WHAT YOU WILL DO:
Go over the data and work out how many lines include the word "tests". Give that number only.

AVAILABLE RECORDS:
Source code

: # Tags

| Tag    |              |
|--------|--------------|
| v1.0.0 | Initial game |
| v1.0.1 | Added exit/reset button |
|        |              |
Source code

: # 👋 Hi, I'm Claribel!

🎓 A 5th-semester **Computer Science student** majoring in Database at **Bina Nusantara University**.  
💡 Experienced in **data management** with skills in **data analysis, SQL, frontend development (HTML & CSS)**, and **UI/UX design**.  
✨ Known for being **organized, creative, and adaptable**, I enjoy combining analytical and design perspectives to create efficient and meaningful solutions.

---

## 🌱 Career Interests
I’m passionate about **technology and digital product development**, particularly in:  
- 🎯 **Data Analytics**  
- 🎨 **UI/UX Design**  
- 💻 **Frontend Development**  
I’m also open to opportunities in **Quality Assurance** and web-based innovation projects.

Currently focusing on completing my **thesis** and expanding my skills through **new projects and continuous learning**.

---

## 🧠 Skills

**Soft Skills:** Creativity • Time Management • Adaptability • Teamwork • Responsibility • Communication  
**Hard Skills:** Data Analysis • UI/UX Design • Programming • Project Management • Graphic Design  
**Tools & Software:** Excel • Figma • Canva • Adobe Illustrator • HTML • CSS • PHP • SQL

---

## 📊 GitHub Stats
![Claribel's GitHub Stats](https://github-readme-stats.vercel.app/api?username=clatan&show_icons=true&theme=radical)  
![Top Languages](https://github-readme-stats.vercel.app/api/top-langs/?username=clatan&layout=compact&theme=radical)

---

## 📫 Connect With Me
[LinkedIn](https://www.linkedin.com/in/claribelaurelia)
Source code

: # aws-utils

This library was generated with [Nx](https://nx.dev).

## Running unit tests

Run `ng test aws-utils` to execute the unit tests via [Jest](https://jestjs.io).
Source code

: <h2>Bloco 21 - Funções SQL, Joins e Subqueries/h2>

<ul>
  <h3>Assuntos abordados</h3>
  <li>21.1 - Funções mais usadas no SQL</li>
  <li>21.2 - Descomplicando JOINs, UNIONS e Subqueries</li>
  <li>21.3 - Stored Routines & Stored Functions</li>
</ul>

SOLUTION BELOW:
2